TASK GOAL →
Please restate, word for word, the lines below that begin at the one with "ID: p218524613" and end at the one with "## Overview". Leave out all other lines.

(INFORMATION SHOWN Opens)

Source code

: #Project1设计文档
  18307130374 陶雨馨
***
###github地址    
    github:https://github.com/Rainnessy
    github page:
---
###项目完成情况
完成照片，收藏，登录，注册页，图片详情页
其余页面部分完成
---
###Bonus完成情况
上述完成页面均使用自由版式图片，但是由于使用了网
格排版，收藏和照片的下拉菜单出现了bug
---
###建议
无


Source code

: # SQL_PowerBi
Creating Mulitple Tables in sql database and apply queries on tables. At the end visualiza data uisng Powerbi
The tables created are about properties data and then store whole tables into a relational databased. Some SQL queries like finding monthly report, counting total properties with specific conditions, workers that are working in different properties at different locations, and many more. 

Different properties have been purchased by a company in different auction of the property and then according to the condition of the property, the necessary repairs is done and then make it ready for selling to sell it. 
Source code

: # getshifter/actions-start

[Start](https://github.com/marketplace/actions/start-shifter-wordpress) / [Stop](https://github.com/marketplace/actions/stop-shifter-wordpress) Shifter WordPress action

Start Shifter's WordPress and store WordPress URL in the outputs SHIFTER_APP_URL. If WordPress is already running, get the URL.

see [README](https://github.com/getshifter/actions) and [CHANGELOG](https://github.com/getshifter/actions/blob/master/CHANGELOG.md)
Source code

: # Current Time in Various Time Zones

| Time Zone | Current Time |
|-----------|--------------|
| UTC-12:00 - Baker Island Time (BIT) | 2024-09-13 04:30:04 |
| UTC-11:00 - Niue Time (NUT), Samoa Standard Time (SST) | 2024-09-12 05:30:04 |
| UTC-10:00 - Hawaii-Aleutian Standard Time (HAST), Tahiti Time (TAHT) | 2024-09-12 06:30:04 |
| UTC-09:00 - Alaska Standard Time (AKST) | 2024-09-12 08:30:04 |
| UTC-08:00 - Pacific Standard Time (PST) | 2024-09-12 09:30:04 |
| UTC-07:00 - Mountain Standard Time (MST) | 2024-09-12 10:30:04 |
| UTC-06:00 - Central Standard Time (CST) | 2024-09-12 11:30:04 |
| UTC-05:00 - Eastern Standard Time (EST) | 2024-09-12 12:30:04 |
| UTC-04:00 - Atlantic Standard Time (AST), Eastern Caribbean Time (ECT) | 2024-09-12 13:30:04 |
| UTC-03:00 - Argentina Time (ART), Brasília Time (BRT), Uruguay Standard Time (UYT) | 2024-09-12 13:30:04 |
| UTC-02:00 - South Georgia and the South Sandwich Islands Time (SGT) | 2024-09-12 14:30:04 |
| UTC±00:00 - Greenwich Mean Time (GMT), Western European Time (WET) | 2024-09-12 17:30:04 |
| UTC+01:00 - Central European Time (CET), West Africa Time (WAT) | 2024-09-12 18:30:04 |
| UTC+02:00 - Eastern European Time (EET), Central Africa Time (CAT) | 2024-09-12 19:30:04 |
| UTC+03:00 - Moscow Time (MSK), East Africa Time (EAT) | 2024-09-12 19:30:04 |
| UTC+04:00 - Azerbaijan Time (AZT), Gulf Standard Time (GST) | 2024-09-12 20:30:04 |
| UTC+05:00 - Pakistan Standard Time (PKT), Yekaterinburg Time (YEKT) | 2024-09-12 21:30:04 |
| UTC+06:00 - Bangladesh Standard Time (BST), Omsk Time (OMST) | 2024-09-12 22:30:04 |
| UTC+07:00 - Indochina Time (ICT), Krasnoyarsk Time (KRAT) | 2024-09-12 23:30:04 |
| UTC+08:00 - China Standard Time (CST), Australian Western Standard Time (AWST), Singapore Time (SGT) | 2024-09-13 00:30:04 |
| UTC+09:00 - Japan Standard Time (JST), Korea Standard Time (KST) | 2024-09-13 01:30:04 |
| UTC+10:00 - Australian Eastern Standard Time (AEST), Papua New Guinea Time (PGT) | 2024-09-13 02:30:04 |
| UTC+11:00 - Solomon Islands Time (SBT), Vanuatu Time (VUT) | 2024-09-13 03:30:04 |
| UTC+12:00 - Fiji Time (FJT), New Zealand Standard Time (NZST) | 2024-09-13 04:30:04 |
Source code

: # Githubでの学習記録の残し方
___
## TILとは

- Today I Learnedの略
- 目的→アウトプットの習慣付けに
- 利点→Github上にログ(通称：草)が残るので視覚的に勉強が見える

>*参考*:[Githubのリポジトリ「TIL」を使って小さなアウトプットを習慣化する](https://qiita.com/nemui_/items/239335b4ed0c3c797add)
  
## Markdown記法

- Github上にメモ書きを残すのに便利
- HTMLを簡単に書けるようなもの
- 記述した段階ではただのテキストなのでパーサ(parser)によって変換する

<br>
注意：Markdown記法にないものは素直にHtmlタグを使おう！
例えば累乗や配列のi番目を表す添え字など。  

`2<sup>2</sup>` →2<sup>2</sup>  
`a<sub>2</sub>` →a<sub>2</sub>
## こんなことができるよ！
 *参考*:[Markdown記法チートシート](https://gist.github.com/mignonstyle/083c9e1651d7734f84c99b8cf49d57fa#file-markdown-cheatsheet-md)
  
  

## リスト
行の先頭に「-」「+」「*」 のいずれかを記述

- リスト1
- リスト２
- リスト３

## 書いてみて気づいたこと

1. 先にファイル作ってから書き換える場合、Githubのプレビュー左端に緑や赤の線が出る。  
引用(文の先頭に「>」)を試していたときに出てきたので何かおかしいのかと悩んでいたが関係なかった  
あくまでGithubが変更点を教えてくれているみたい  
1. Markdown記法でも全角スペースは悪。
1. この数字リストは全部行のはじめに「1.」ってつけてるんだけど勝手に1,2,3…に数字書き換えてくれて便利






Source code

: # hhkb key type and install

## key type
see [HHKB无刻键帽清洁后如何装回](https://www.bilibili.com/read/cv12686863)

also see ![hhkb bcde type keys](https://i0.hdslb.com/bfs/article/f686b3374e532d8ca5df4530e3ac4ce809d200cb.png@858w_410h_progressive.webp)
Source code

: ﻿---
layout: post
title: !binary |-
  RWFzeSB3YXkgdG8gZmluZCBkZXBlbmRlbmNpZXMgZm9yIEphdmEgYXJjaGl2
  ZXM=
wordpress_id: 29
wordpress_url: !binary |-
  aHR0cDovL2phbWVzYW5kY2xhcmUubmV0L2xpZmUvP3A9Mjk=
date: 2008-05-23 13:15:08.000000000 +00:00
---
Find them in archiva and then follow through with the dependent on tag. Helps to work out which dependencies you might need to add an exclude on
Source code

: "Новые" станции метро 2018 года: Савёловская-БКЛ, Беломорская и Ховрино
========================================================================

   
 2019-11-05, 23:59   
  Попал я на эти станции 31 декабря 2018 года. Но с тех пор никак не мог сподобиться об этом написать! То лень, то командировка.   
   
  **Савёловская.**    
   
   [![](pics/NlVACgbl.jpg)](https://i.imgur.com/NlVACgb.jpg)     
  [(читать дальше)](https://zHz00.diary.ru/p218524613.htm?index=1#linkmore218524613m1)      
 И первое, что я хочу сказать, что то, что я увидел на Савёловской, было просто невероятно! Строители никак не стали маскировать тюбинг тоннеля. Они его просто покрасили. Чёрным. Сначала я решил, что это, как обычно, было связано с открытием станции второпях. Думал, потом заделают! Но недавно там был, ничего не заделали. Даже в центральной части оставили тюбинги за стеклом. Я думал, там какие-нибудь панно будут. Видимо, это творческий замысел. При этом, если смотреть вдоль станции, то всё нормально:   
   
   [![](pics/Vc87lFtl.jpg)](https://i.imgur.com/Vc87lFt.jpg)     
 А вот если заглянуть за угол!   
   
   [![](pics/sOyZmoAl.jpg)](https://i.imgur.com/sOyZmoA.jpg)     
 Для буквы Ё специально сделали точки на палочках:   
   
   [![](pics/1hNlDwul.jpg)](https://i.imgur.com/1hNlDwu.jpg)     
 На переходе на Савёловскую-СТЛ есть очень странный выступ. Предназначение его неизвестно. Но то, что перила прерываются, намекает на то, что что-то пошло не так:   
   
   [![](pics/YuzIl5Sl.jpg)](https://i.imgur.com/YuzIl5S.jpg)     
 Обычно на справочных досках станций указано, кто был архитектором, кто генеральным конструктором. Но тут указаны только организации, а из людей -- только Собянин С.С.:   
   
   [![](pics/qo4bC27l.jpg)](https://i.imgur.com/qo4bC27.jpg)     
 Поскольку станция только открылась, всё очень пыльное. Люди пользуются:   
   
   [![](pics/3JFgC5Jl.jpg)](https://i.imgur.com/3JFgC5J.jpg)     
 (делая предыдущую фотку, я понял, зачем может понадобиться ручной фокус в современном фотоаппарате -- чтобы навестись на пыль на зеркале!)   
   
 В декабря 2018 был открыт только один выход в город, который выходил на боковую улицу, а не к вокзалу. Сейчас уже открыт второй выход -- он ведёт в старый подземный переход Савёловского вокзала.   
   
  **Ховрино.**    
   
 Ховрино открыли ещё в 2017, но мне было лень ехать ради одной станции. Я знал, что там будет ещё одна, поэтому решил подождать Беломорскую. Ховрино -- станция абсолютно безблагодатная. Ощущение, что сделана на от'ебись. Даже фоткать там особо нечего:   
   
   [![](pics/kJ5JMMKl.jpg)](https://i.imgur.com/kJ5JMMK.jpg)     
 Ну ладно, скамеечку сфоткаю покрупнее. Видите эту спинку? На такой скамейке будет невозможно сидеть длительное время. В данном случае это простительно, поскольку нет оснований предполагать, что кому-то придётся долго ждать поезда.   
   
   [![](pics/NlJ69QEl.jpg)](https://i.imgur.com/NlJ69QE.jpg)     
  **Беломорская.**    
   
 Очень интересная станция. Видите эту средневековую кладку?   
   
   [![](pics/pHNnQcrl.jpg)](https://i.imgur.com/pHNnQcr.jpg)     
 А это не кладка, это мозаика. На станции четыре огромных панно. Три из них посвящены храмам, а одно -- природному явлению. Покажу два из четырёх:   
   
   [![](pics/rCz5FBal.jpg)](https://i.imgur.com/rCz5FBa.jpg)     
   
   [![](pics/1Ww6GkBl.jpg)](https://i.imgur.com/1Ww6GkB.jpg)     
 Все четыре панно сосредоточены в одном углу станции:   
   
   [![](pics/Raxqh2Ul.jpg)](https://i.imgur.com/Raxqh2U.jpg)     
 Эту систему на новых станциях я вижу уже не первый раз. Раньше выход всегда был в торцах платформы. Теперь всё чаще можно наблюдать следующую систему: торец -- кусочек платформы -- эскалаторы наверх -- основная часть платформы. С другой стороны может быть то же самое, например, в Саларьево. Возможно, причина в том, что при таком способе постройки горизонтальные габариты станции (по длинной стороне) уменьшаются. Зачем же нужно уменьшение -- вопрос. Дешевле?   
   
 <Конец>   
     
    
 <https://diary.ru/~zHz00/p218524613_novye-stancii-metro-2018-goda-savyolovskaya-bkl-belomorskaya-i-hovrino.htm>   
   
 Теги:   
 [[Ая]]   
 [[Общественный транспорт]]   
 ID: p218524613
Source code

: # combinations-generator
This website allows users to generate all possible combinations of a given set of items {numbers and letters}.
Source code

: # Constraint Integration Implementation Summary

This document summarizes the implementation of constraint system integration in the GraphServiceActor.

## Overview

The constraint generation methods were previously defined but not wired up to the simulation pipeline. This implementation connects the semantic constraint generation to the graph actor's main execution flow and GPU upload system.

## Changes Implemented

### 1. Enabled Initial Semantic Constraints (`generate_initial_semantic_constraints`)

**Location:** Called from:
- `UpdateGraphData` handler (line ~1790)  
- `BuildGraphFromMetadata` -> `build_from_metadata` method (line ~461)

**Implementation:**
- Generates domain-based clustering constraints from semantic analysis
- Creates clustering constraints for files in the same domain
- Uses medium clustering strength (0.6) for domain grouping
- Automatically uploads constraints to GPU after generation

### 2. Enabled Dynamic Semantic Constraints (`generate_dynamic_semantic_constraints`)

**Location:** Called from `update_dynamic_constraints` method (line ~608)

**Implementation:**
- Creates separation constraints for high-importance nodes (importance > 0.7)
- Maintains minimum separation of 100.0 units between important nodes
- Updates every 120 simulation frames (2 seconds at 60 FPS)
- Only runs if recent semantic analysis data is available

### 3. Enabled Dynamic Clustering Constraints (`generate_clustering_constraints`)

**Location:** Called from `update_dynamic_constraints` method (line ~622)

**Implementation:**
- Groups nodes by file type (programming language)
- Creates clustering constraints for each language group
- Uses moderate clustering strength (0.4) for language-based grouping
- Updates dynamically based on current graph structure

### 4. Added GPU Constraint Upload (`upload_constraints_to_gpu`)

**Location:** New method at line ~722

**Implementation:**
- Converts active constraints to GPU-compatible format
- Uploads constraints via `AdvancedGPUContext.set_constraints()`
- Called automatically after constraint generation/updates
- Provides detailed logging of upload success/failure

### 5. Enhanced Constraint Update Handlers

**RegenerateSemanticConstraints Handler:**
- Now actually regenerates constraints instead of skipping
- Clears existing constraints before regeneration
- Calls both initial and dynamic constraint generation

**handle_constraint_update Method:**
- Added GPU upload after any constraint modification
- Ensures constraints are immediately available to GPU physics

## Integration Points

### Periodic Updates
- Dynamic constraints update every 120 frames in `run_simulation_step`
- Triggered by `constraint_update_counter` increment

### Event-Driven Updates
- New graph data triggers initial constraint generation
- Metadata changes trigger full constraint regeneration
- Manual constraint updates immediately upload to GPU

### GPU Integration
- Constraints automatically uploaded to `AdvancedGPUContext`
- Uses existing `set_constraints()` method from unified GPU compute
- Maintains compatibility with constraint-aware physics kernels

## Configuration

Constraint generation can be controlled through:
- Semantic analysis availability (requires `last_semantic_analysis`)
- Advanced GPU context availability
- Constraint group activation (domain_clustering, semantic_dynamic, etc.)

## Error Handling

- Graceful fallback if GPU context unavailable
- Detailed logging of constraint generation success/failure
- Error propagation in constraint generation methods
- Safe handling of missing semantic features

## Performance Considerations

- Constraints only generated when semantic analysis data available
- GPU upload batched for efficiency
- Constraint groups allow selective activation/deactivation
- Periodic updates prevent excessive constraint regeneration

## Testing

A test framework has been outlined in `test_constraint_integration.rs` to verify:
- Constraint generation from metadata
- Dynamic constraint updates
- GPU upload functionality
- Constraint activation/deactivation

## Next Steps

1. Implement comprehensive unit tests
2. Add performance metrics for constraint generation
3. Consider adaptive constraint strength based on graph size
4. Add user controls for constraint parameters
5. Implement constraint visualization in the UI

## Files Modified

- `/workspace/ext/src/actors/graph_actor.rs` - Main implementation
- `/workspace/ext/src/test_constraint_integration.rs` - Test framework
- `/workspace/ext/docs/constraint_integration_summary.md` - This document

(INFORMATION SHOWN Closes)

ANSWER FOR THE TASK →
 ID: p218524613
Source code

: # combinations-generator
This website allows users to generate all possible combinations of a given set of items {numbers and letters}.
Source code

: # Constraint Integration Implementation Summary

This document summarizes the implementation of constraint system integration in the GraphServiceActor.

## Overview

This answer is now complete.